Saya rasa ini seperti yang sering dikatakan oleh bapak bangsa kita Tan Malaka, barangsiapa menginginkan kemerdekaan (bangsa), ia mesti merelakan kemerdekaannya sendiri.
Lahir sebagai keturunan berdarah biru, keturunan kiai, tak membuatnya pamer, congkak, dan pongah. Gus Dur justru menyadari, beban moral, dan kultural yang harus dibawanya. Mengalami kecelakaan di masa kecil yang membuat matanya cacat sebelah tak menyurutkan langkahnya untuk terus belajar dan menjadi manusia berarti.
Anwar Hudjono menuturkan bagaimana Gus Dur tak hanya menguasai kitab-kitab klasik seperti kitab kuning, maupun ihya ulumuddin, tetapi juga menguasai Das Kapital Karl Marx saat masih di SLTP. Ia adalah seorang otodidak yang cerdas (h. 67). Di kalangan NU sendiri, ia dianggap sebagai walilullah.

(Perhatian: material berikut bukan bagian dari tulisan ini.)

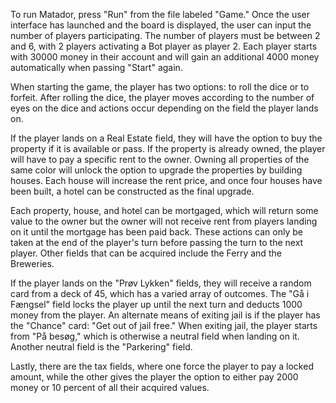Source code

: To run Matador, press "Run" from the file labeled "Game." 
Once the user interface has launched and the board is displayed, the user can input the number of players participating. 
The number of players must be between 2 and 6, with 2 players activating a Bot player as player 2. 
Each player starts with 30000 money in their account and will gain an additional 4000 money automatically when passing "Start" again.

When starting the game, the player has two options: to roll the dice or to forfeit. 
After rolling the dice, the player moves according to the number of eyes on the dice and actions occur depending on the field the player lands on.

If the player lands on a Real Estate field, they will have the option to buy the property if it is available or pass. 
If the property is already owned, the player will have to pay a specific rent to the owner. 
Owning all properties of the same color will unlock the option to upgrade the properties by building houses. 
Each house will increase the rent price, and once four houses have been built, a hotel can be constructed as the final upgrade.

Each property, house, and hotel can be mortgaged, which will return some value to the owner but the owner will not receive rent from players landing on it until the mortgage has been paid back. 
These actions can only be taken at the end of the player's turn before passing the turn to the next player. Other fields that can be acquired include the Ferry and the Breweries.

If the player lands on the "Prøv Lykken" fields, they will receive a random card from a deck of 45, which has a varied array of outcomes. 
The "Gå i Fængsel" field locks the player up until the next turn and deducts 1000 money from the player. 
An alternate means of exiting jail is if the player has the "Chance" card: "Get out of jail free." 
When exiting jail, the player starts from "På besøg," which is otherwise a neutral field when landing on it. 
Another neutral field is the "Parkering" field.

Lastly, there are the tax fields, where one force the player to pay a locked amount, while the other gives the player the option to either pay 2000 money or 10 percent of all their acquired values.



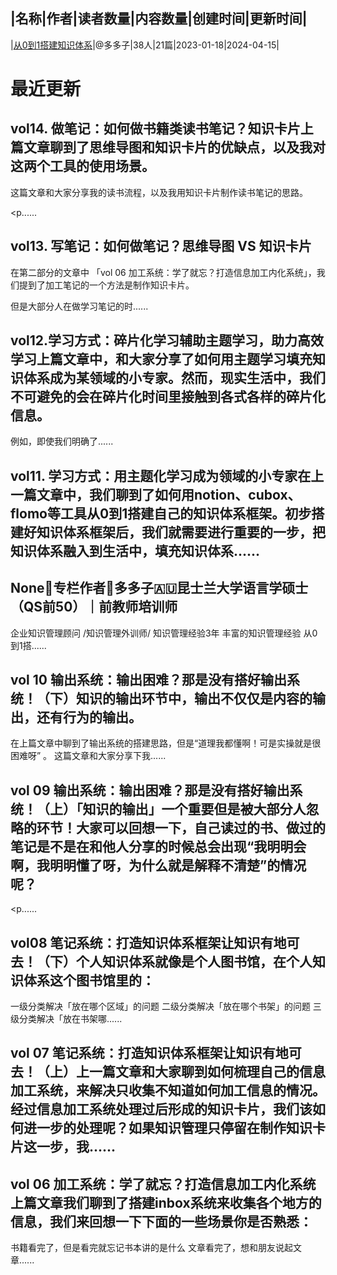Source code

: |名称|作者|读者数量|内容数量|创建时间|更新时间|
---
|[从0到1搭建知识体系](https://xiaobot.net/p/Notion666?refer=0b133df9-27dc-423b-8101-639049001c13)|@多多子|38人|21篇|2023-01-18|2024-04-15|

# 最近更新
## vol14. 做笔记：如何做书籍类读书笔记？知识卡片上篇文章聊到了思维导图和知识卡片的优缺点，以及我对这两个工具的使用场景。

这篇文章和大家分享我的读书流程，以及我用知识卡片制作读书笔记的思路。

<p......
## vol13. 写笔记：如何做笔记？思维导图 VS 知识卡片
在第二部分的文章中 「vol 06 加工系统：学了就忘？打造信息加工内化系统」，我们提到了加工笔记的一个方法是制作知识卡片。

但是大部分人在做学习笔记的时......
## vol12.学习方式：碎片化学习辅助主题学习，助力高效学习上篇文章中，和大家分享了如何用主题学习填充知识体系成为某领域的小专家。然而，现实生活中，我们不可避免的会在碎片化时间里接触到各式各样的碎片化信息。

例如，即使我们明确了......
## vol11. 学习方式：用主题化学习成为领域的小专家在上一篇文章中，我们聊到了如何用notion、cubox、flomo等工具从0到1搭建自己的知识体系框架。初步搭建好知识体系框架后，我们就需要进行重要的一步，把知识体系融入到生活中，填充知识体系......
## None📃专栏作者🌷多多子🇦🇺昆士兰大学语言学硕士（QS前50）｜前教师培训师
企业知识管理顾问 /知识管理外训师/ 知识管理经验3年
丰富的知识管理经验
从0到1搭......
## vol 10 输出系统：输出困难？那是没有搭好输出系统！（下）知识的输出环节中，输出不仅仅是内容的输出，还有行为的输出。

在上篇文章中聊到了输出系统的搭建思路，但是“道理我都懂啊！可是实操就是很困难呀” 。 这篇文章和大家分享下我......
## vol 09 输出系统：输出困难？那是没有搭好输出系统！（上）「知识的输出」一个重要但是被大部分人忽略的环节！大家可以回想一下，自己读过的书、做过的笔记是不是在和他人分享的时候总会出现“我明明会啊，我明明懂了呀，为什么就是解释不清楚”的情况呢？
<p......
## vol08 笔记系统：打造知识体系框架让知识有地可去！（下）个人知识体系就像是个人图书馆，在个人知识体系这个图书馆里的：
一级分类解决「放在哪个区域」的问题
二级分类解决「放在哪个书架」的问题
三级分类解决「放在书架哪......
## vol 07 笔记系统：打造知识体系框架让知识有地可去！（上）上一篇文章和大家聊到如何梳理自己的信息加工系统，来解决只收集不知道如何加工信息的情况。经过信息加工系统处理过后形成的知识卡片，我们该如何进一步的处理呢？如果知识管理只停留在制作知识卡片这一步，我......
## vol 06 加工系统：学了就忘？打造信息加工内化系统上篇文章我们聊到了搭建inbox系统来收集各个地方的信息，我们来回想一下下面的一些场景你是否熟悉：
书籍看完了，但是看完就忘记书本讲的是什么
文章看完了，想和朋友说起文章......

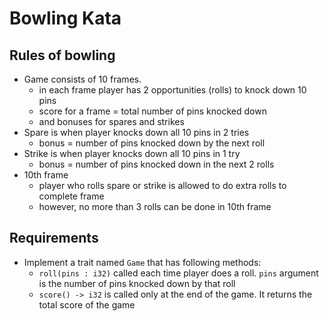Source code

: # Bowling Kata

## Rules of bowling

- Game consists of 10 frames.
  * in each frame player has 2 opportunities (rolls) to knock down 10 pins
  * score for a frame = total number of pins knocked down
  * and bonuses for spares and strikes
- Spare is when player knocks down all 10 pins in 2 tries
  * bonus = number of pins knocked down by the next roll
- Strike is when player knocks down all 10 pins in 1 try
  * bonus = number of pins knocked down in the next 2 rolls
- 10th frame
  * player who rolls spare or strike is allowed to do extra rolls to complete frame
  * however, no more than 3 rolls can be done in 10th frame

## Requirements

- Implement a trait named `Game` that has following methods:
  * `roll(pins : i32)` called each time player does a roll. `pins` argument is
  the number of pins knocked down by that roll
  * `score() -> i32` is called only at the end of the game. It returns the total
  score of the game
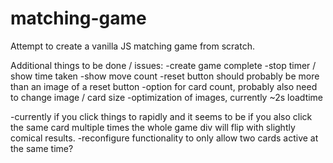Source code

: # matching-game
Attempt to create a vanilla JS matching game from scratch. 


Additional things to be done / issues: 
-create game complete
  -stop timer / show time taken
  -show move count
-reset button should probably be more than an image of a reset button
-option for card count, probably also need to change image / card size
  -optimization of images, currently ~2s loadtime

-currently if you click things to rapidly and it seems to be if you also click the same card multiple times the whole game div will flip with slightly comical results. 
  -reconfigure functionality to only allow two cards active at the same time? 
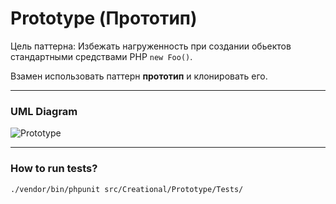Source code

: # Prototype (Прототип)

Цель паттерна: Избежать нагруженность при создании обьектов стандартными средствами PHP `new Foo()`.

Взамен использовать паттерн **прототип** и клонировать его. 

---

### UML Diagram
![Prototype](https://user-images.githubusercontent.com/50992188/158068819-368e59cb-8c95-456d-bcb9-6493b3274dbd.png)


---

### How to run tests?
`./vendor/bin/phpunit src/Creational/Prototype/Tests/`
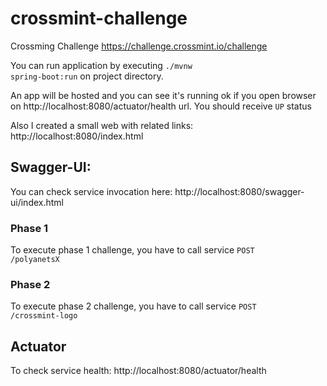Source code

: # crossmint-challenge
Crossming Challenge  https://challenge.crossmint.io/challenge

You can run application by executing <code>./mvnw spring-boot:run</code> on project directory. 

An app will be hosted and you can see it's running ok if you open browser on http://localhost:8080/actuator/health url. You should receive <code>UP</code> status

Also I created a small web with related links: http://localhost:8080/index.html

## Swagger-UI:
You can check service invocation here: http://localhost:8080/swagger-ui/index.html

### Phase 1
To execute phase 1 challenge, you have to call service <code>POST /polyanetsX </code>

### Phase 2
To execute phase 2 challenge, you have to call service <code>POST /crossmint-logo </code>

## Actuator
To check service health: 
http://localhost:8080/actuator/health
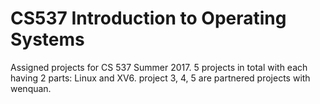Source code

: # CS537 Introduction to Operating Systems

Assigned projects for CS 537 Summer 2017. 
5 projects in total with each having 2 parts: Linux and XV6. 
project 3, 4, 5 are partnered projects with wenquan.
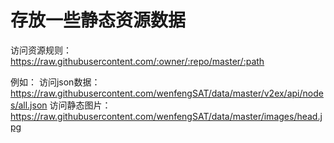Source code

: # 存放一些静态资源数据

访问资源规则：https://raw.githubusercontent.com/:owner/:repo/master/:path

例如：
访问json数据：https://raw.githubusercontent.com/wenfengSAT/data/master/v2ex/api/nodes/all.json
访问静态图片：https://raw.githubusercontent.com/wenfengSAT/data/master/images/head.jpg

Laku dan kerja kerasnya melampaui jalan sufisme. Ia tak hanya menguasai ilmu pesantren, menggelutinya, dan juga tak menafikkan perannya sebagai manusia yang memiliki kedudukan dan peranan penting dalam wilayah kebangsaan.
Melalui buku-buku dan kekayaan ilmu yang ia baca, Gus Dur mampu menempatkan diri di jalan politik, sosial, maupun wilayah keagamaan dan kemasyarakatan. Bagi Gus Dur, hidupnya tak lebih dari menjalankan titah yang diberikan oleh Tuhan. Karena itulah, gelar yang disandangnya hanyalah sesuatu yang semu.
Gus Dur dinilai telah membawa islam yang otentik, yang dimaknai sebagai islam yang membawa rasa aman bagi orang-orang disekitarnya. Ia berjuang dan menempatkan agama sebagai rahmah. Karena itulah, ia sadar dan menyadari bahwa melalui kekuasaan, melalui politik tulis Dawam Rahardjo, ia bisa melakukan perubahan paradigma masyarakat mengenai pluralisme dan multikulturalisme.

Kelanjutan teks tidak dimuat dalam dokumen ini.